Supplied records Start Marker
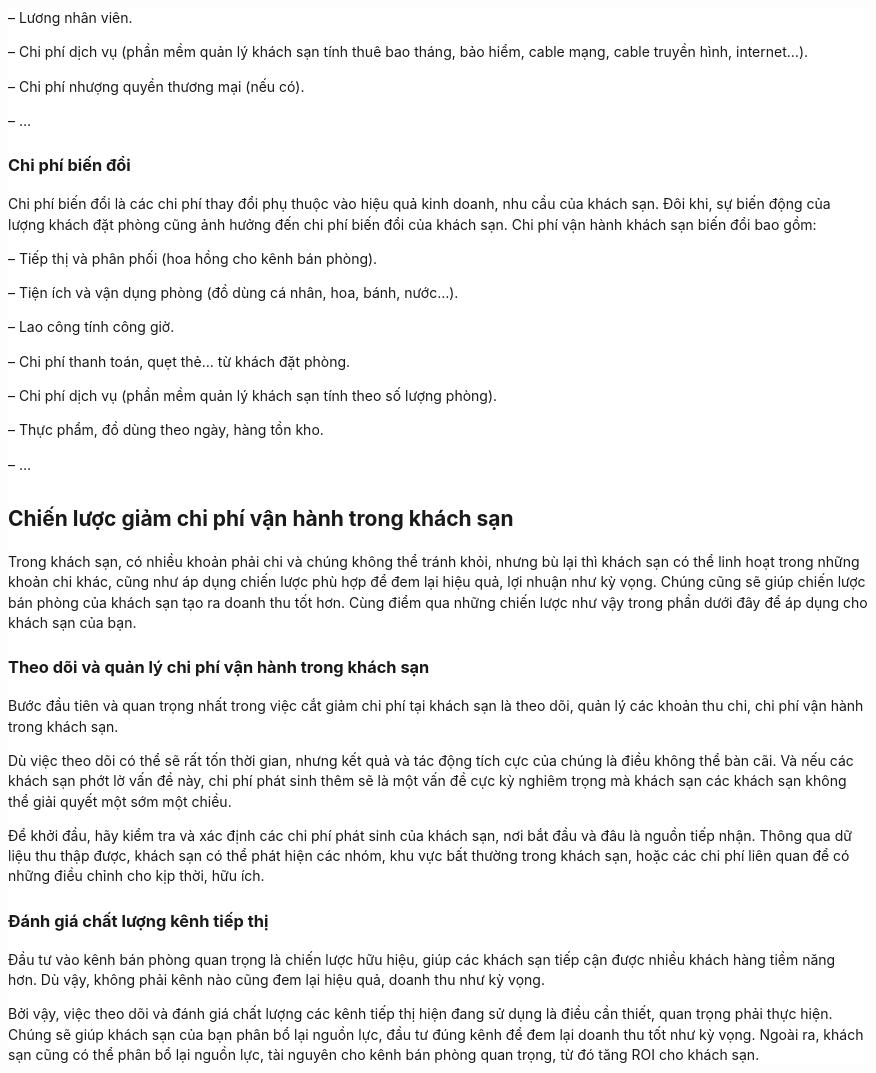 – Lương nhân viên.

– Chi phí dịch vụ (phần mềm quản lý khách sạn tính thuê bao tháng, bảo hiểm, cable mạng, cable truyền hình, internet…).

– Chi phí nhượng quyền thương mại (nếu có).

– …

### Chi phí biến đổi

Chi phí biến đổi là các chi phí thay đổi phụ thuộc vào hiệu quả kinh doanh, nhu cầu của khách sạn. Đôi khi, sự biến động của lượng khách đặt phòng cũng ảnh hưởng đến chi phí biến đổi của khách sạn. Chi phí vận hành khách sạn biến đổi bao gồm:

– Tiếp thị và phân phối (hoa hồng cho kênh bán phòng).

– Tiện ích và vận dụng phòng (đồ dùng cá nhân, hoa, bánh, nước…).

– Lao công tính công giờ.

– Chi phí thanh toán, quẹt thẻ… từ khách đặt phòng.

– Chi phí dịch vụ (phần mềm quản lý khách sạn tính theo số lượng phòng).

– Thực phẩm, đồ dùng theo ngày, hàng tồn kho.

– …

## Chiến lược giảm chi phí vận hành trong khách sạn

Trong khách sạn, có nhiều khoản phải chi và chúng không thể tránh khỏi, nhưng bù lại thì khách sạn có thể linh hoạt trong những khoản chi khác, cũng như áp dụng chiến lược phù hợp để đem lại hiệu quả, lợi nhuận như kỳ vọng. Chúng cũng sẽ giúp chiến lược bán phòng của khách sạn tạo ra doanh thu tốt hơn. Cùng điểm qua những chiến lược như vậy trong phần dưới đây để áp dụng cho khách sạn của bạn.

### Theo dõi và quản lý chi phí vận hành trong khách sạn

Bước đầu tiên và quan trọng nhất trong việc cắt giảm chi phí tại khách sạn là theo dõi, quản lý các khoản thu chi, chi phí vận hành trong khách sạn.

Dù việc theo dõi có thể sẽ rất tốn thời gian, nhưng kết quả và tác động tích cực của chúng là điều không thể bàn cãi. Và nếu các khách sạn phớt lờ vấn đề này, chi phí phát sinh thêm sẽ là một vấn đề cực kỳ nghiêm trọng mà khách sạn các khách sạn không thể giải quyết một sớm một chiều.

Để khởi đầu, hãy kiểm tra và xác định các chi phí phát sinh của khách sạn, nơi bắt đầu và đâu là nguồn tiếp nhận. Thông qua dữ liệu thu thập được, khách sạn có thể phát hiện các nhóm, khu vực bất thường trong khách sạn, hoặc các chi phí liên quan để có những điều chỉnh cho kịp thời, hữu ích.

### Đánh giá chất lượng kênh tiếp thị

Đầu tư vào kênh bán phòng quan trọng là chiến lược hữu hiệu, giúp các khách sạn tiếp cận được nhiều khách hàng tiềm năng hơn. Dù vậy, không phải kênh nào cũng đem lại hiệu quả, doanh thu như kỳ vọng.

Bởi vậy, việc theo dõi và đánh giá chất lượng các kênh tiếp thị hiện đang sử dụng là điều cần thiết, quan trọng phải thực hiện. Chúng sẽ giúp khách sạn của bạn phân bổ lại nguồn lực, đầu tư đúng kênh để đem lại doanh thu tốt như kỳ vọng. Ngoài ra, khách sạn cũng có thể phân bổ lại nguồn lực, tài nguyên cho kênh bán phòng quan trọng, từ đó tăng ROI cho khách sạn.
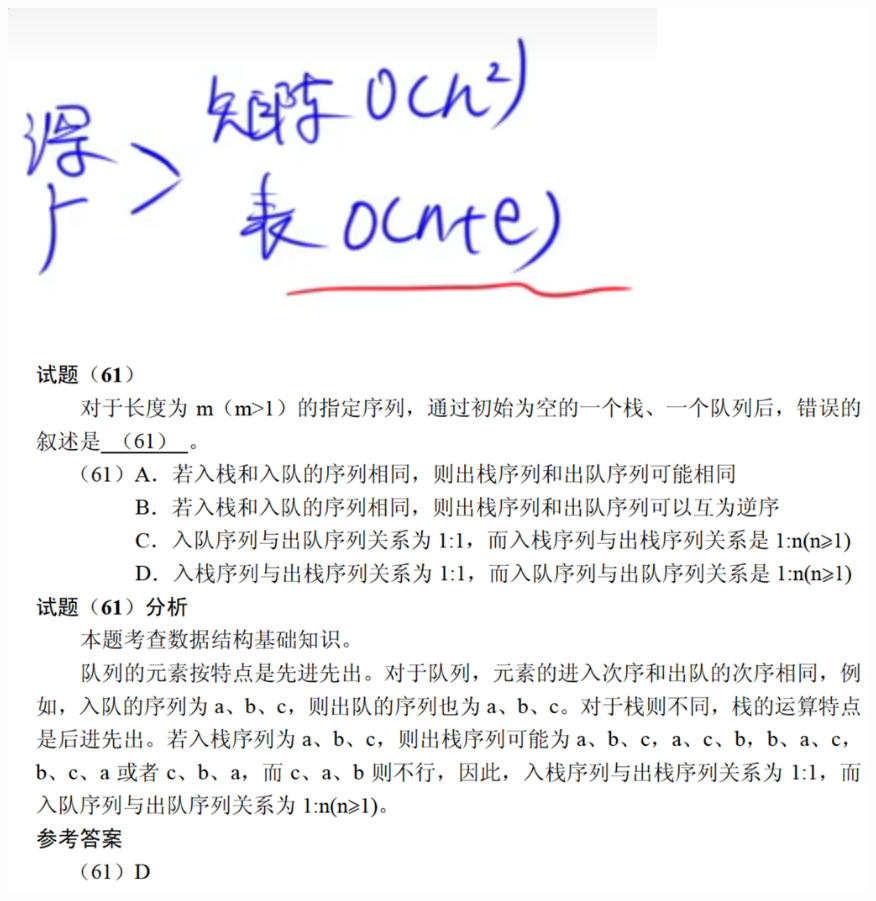 

![image-20230523143055865](image/image-20230523143055865.png)



![image-20230523142351649](image/image-20230523142351649.png)
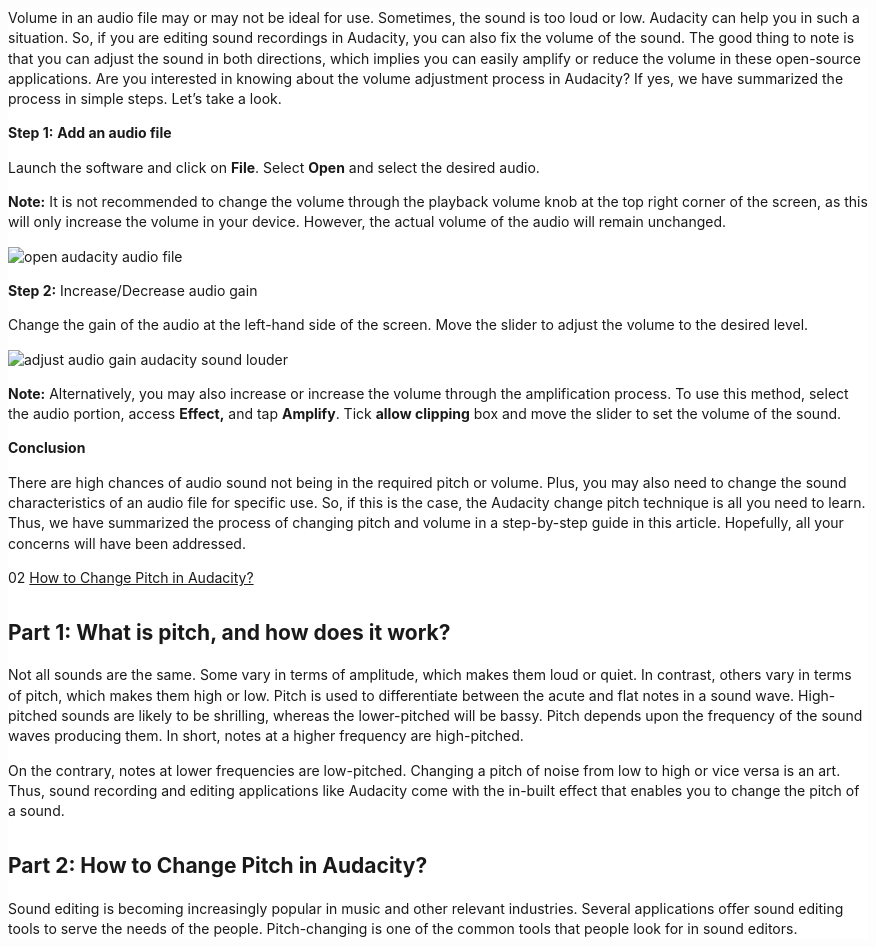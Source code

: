 Volume in an audio file may or may not be ideal for use. Sometimes, the sound is too loud or low. Audacity can help you in such a situation. So, if you are editing sound recordings in Audacity, you can also fix the volume of the sound. The good thing to note is that you can adjust the sound in both directions, which implies you can easily amplify or reduce the volume in these open-source applications. Are you interested in knowing about the volume adjustment process in Audacity? If yes, we have summarized the process in simple steps. Let’s take a look.

**Step 1:** **Add an audio file**

Launch the software and click on **File**. Select **Open** and select the desired audio.

**Note:** It is not recommended to change the volume through the playback volume knob at the top right corner of the screen, as this will only increase the volume in your device. However, the actual volume of the audio will remain unchanged.

![open audacity audio file](https://images.wondershare.com/filmora/article-images/open-audacity-audio-file.jpg)

**Step 2:** Increase/Decrease audio gain

Change the gain of the audio at the left-hand side of the screen. Move the slider to adjust the volume to the desired level.

![adjust audio gain audacity sound louder](https://images.wondershare.com/filmora/article-images/adjust-audio-gain-audacity-sound-louder.jpg)

**Note:** Alternatively, you may also increase or increase the volume through the amplification process. To use this method, select the audio portion, access **Effect,** and tap **Amplify**. Tick **allow clipping** box and move the slider to set the volume of the sound.

**Conclusion**

There are high chances of audio sound not being in the required pitch or volume. Plus, you may also need to change the sound characteristics of an audio file for specific use. So, if this is the case, the Audacity change pitch technique is all you need to learn. Thus, we have summarized the process of changing pitch and volume in a step-by-step guide in this article. Hopefully, all your concerns will have been addressed.

02 [How to Change Pitch in Audacity?](#part2)

## Part 1: What is pitch, and how does it work?

Not all sounds are the same. Some vary in terms of amplitude, which makes them loud or quiet. In contrast, others vary in terms of pitch, which makes them high or low. Pitch is used to differentiate between the acute and flat notes in a sound wave. High-pitched sounds are likely to be shrilling, whereas the lower-pitched will be bassy. Pitch depends upon the frequency of the sound waves producing them. In short, notes at a higher frequency are high-pitched.

On the contrary, notes at lower frequencies are low-pitched. Changing a pitch of noise from low to high or vice versa is an art. Thus, sound recording and editing applications like Audacity come with the in-built effect that enables you to change the pitch of a sound.

## Part 2: How to Change Pitch in Audacity?

Sound editing is becoming increasingly popular in music and other relevant industries. Several applications offer sound editing tools to serve the needs of the people. Pitch-changing is one of the common tools that people look for in sound editors.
Supplied records End Marker
Skipping every picture, transcribe exactly the lines above from the one containing "Bởi vậy, việc" through the one containing "Source code", both included.

- [The answer]
Bởi vậy, việc theo dõi và đánh giá chất lượng các kênh tiếp thị hiện đang sử dụng là điều cần thiết, quan trọng phải thực hiện. Chúng sẽ giúp khách sạn của bạn phân bổ lại nguồn lực, đầu tư đúng kênh để đem lại doanh thu tốt như kỳ vọng. Ngoài ra, khách sạn cũng có thể phân bổ lại nguồn lực, tài nguyên cho kênh bán phòng quan trọng, từ đó tăng ROI cho khách sạn.

![image-20230523143055865](image/image-20230523143055865.png)



![image-20230523142351649](image/image-20230523142351649.png)
Source code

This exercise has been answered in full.